● **What the task asks**: Print the records below word for word, but leave out the pictures.

[Dataset entries]
****************************************

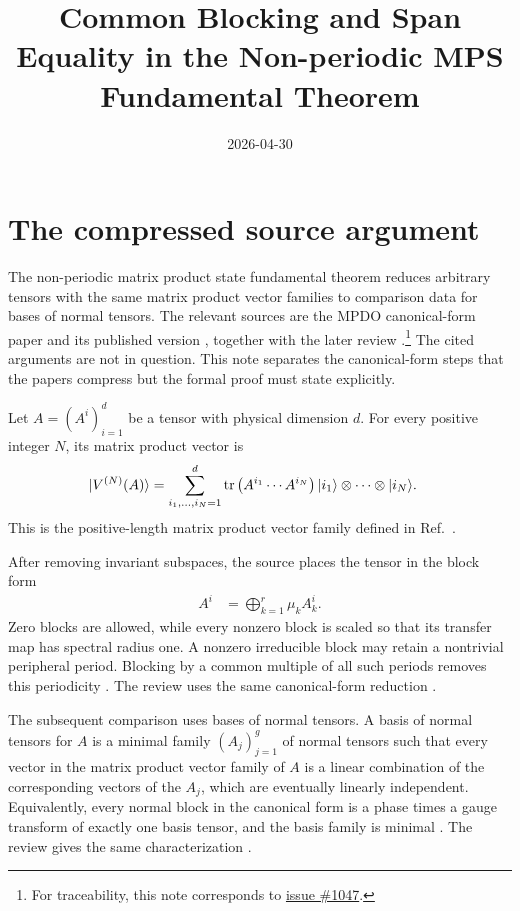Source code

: \documentclass{article}
\title{Common Blocking and Span Equality in the Non-periodic MPS Fundamental Theorem}
\author{}
\date{2026-04-30}
\begin{document}
\maketitle
{}

\section{The compressed source argument}

The non-periodic matrix product state fundamental theorem reduces arbitrary
tensors with the same matrix product vector families to comparison data for
bases of normal tensors. The relevant sources are the MPDO canonical-form paper
and its published version
\cite{Cirac2016MPDO_arXiv,Cirac2017MPDO_AnnPhys}, together with the later review
\cite{Cirac2021Matrix}.\footnote{For traceability, this note corresponds to
\href{https://github.com/LionSR/TNLean/issues/1047}{issue \#1047}.}
The cited arguments are not in question. This note separates the canonical-form
steps that the papers compress but the formal proof must state explicitly.

Let $A=(A^i)_{i=1}^d$ be a tensor with physical dimension $d$. For every
positive integer $N$, its matrix product vector is
\begin{align}
    |V^{(N)}(A)\rangle
        &=
        \sum_{i_1,\ldots,i_N=1}^{d}
        \operatorname{tr}\left(A^{i_1}\cdots A^{i_N}\right)
        |i_1\rangle\otimes\cdots\otimes|i_N\rangle.
    \label{eq:rmp_common_blocking_span_equality_mpv_definition}
\end{align}
This is the positive-length matrix product vector family defined in
Ref.~\cite[lines~130--138]{Cirac2016MPDO_arXiv}.

After removing invariant subspaces, the source places the tensor in the block
form
\begin{align}
    A^i
        &=
        \bigoplus_{k=1}^{r}\mu_k A_k^i.
    \label{eq:rmp_common_blocking_span_equality_canonical_blocks}
\end{align}
Zero blocks are allowed, while every nonzero block is scaled so that its
transfer map has spectral radius one. A nonzero irreducible block may retain a
nontrivial peripheral period. Blocking by a common multiple of all such periods
removes this periodicity
\cite[lines~214--231]{Cirac2016MPDO_arXiv}. The review uses the same
canonical-form reduction \cite[lines~1798--1820]{Cirac2021Matrix}.

The subsequent comparison uses bases of normal tensors. A basis of normal
tensors for $A$ is a minimal family $(A_j)_{j=1}^{g}$ of normal tensors such
that every vector in the matrix product vector family of $A$ is a linear
combination of the corresponding vectors of the $A_j$, which are eventually
linearly independent. Equivalently, every normal block in the canonical form is
a phase times a gauge transform of exactly one basis tensor, and the basis
family is minimal
\cite[Proposition~\texttt{prop:char-BNT}, lines~271--280]{Cirac2016MPDO_arXiv}.
The review gives the same characterization
\cite[Proposition~\texttt{prop:char-BNT}, lines~1846--1859]{Cirac2021Matrix}.
\end{document}
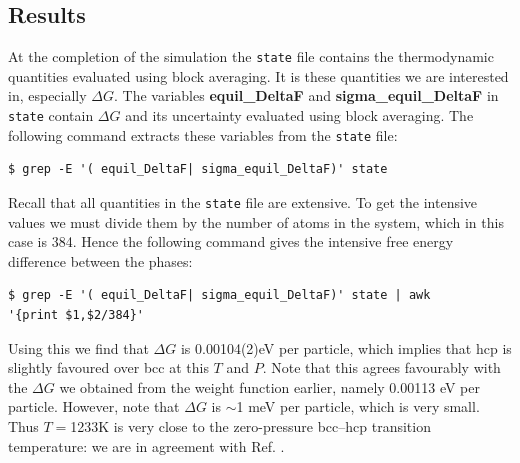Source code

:\documentclass{report}
\begin{document}
\subsection{Results}
At the completion of the simulation the \texttt{state} file contains the thermodynamic quantities evaluated using block averaging. It is these quantities we
are interested in, especially $\Delta G$. The variables \textbf{equil\_DeltaF} and \textbf{sigma\_equil\_DeltaF} in \texttt{state} contain 
$\Delta G$ and its uncertainty evaluated using block averaging. The following command extracts these variables from the \texttt{state} file:
\begin{verbatim}
$ grep -E '( equil_DeltaF| sigma_equil_DeltaF)' state
\end{verbatim} 
Recall that all quantities in the \texttt{state} file are extensive. To get the intensive values we must divide them by the number of atoms in the system, 
which in this case is 384. Hence the following command gives the intensive free energy difference between the phases:
\begin{verbatim}
$ grep -E '( equil_DeltaF| sigma_equil_DeltaF)' state | awk
'{print $1,$2/384}'
\end{verbatim}
Using this we find that $\Delta G$ is 0.00104(2)eV per particle, which implies that hcp is slightly favoured over bcc at this $T$ and $P$.
Note that this agrees favourably with the $\Delta G$ we obtained from the weight function earlier, namely 0.00113 eV per particle.
However, note that $\Delta G$ is $\sim$1 meV per particle, which is very small. Thus $T=$1233K is very close to the zero-pressure bcc--hcp transition
temperature: we are in agreement with Ref. \cite{Mendelev_2007}.
\end{document}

****************************************

● **Exercise answer**:
Source code

: \documentclass{article}
\title{Common Blocking and Span Equality in the Non-periodic MPS Fundamental Theorem}
\author{}
\date{2026-04-30}
\begin{document}
\maketitle
{}

\section{The compressed source argument}

The non-periodic matrix product state fundamental theorem reduces arbitrary
tensors with the same matrix product vector families to comparison data for
bases of normal tensors. The relevant sources are the MPDO canonical-form paper
and its published version
\cite{Cirac2016MPDO_arXiv,Cirac2017MPDO_AnnPhys}, together with the later review
\cite{Cirac2021Matrix}.\footnote{For traceability, this note corresponds to
\href{https://github.com/LionSR/TNLean/issues/1047}{issue \#1047}.}
The cited arguments are not in question. This note separates the canonical-form
steps that the papers compress but the formal proof must state explicitly.

Let $A=(A^i)_{i=1}^d$ be a tensor with physical dimension $d$. For every
positive integer $N$, its matrix product vector is
\begin{align}
    |V^{(N)}(A)\rangle
        &=
        \sum_{i_1,\ldots,i_N=1}^{d}
        \operatorname{tr}\left(A^{i_1}\cdots A^{i_N}\right)
        |i_1\rangle\otimes\cdots\otimes|i_N\rangle.
    \label{eq:rmp_common_blocking_span_equality_mpv_definition}
\end{align}
This is the positive-length matrix product vector family defined in
Ref.~\cite[lines~130--138]{Cirac2016MPDO_arXiv}.

After removing invariant subspaces, the source places the tensor in the block
form
\begin{align}
    A^i
        &=
        \bigoplus_{k=1}^{r}\mu_k A_k^i.
    \label{eq:rmp_common_blocking_span_equality_canonical_blocks}
\end{align}
Zero blocks are allowed, while every nonzero block is scaled so that its
transfer map has spectral radius one. A nonzero irreducible block may retain a
nontrivial peripheral period. Blocking by a common multiple of all such periods
removes this periodicity
\cite[lines~214--231]{Cirac2016MPDO_arXiv}. The review uses the same
canonical-form reduction \cite[lines~1798--1820]{Cirac2021Matrix}.

The subsequent comparison uses bases of normal tensors. A basis of normal
tensors for $A$ is a minimal family $(A_j)_{j=1}^{g}$ of normal tensors such
that every vector in the matrix product vector family of $A$ is a linear
combination of the corresponding vectors of the $A_j$, which are eventually
linearly independent. Equivalently, every normal block in the canonical form is
a phase times a gauge transform of exactly one basis tensor, and the basis
family is minimal
\cite[Proposition~\texttt{prop:char-BNT}, lines~271--280]{Cirac2016MPDO_arXiv}.
The review gives the same characterization
\cite[Proposition~\texttt{prop:char-BNT}, lines~1846--1859]{Cirac2021Matrix}.
\end{document}
Source code

:\documentclass{report}
\begin{document}
\subsection{Results}
At the completion of the simulation the \texttt{state} file contains the thermodynamic quantities evaluated using block averaging. It is these quantities we
are interested in, especially $\Delta G$. The variables \textbf{equil\_DeltaF} and \textbf{sigma\_equil\_DeltaF} in \texttt{state} contain 
$\Delta G$ and its uncertainty evaluated using block averaging. The following command extracts these variables from the \texttt{state} file:
\begin{verbatim}
$ grep -E '( equil_DeltaF| sigma_equil_DeltaF)' state
\end{verbatim} 
Recall that all quantities in the \texttt{state} file are extensive. To get the intensive values we must divide them by the number of atoms in the system, 
which in this case is 384. Hence the following command gives the intensive free energy difference between the phases:
\begin{verbatim}
$ grep -E '( equil_DeltaF| sigma_equil_DeltaF)' state | awk
'{print $1,$2/384}'
\end{verbatim}
Using this we find that $\Delta G$ is 0.00104(2)eV per particle, which implies that hcp is slightly favoured over bcc at this $T$ and $P$.
Note that this agrees favourably with the $\Delta G$ we obtained from the weight function earlier, namely 0.00113 eV per particle.
However, note that $\Delta G$ is $\sim$1 meV per particle, which is very small. Thus $T=$1233K is very close to the zero-pressure bcc--hcp transition
temperature: we are in agreement with Ref. \cite{Mendelev_2007}.
\end{document}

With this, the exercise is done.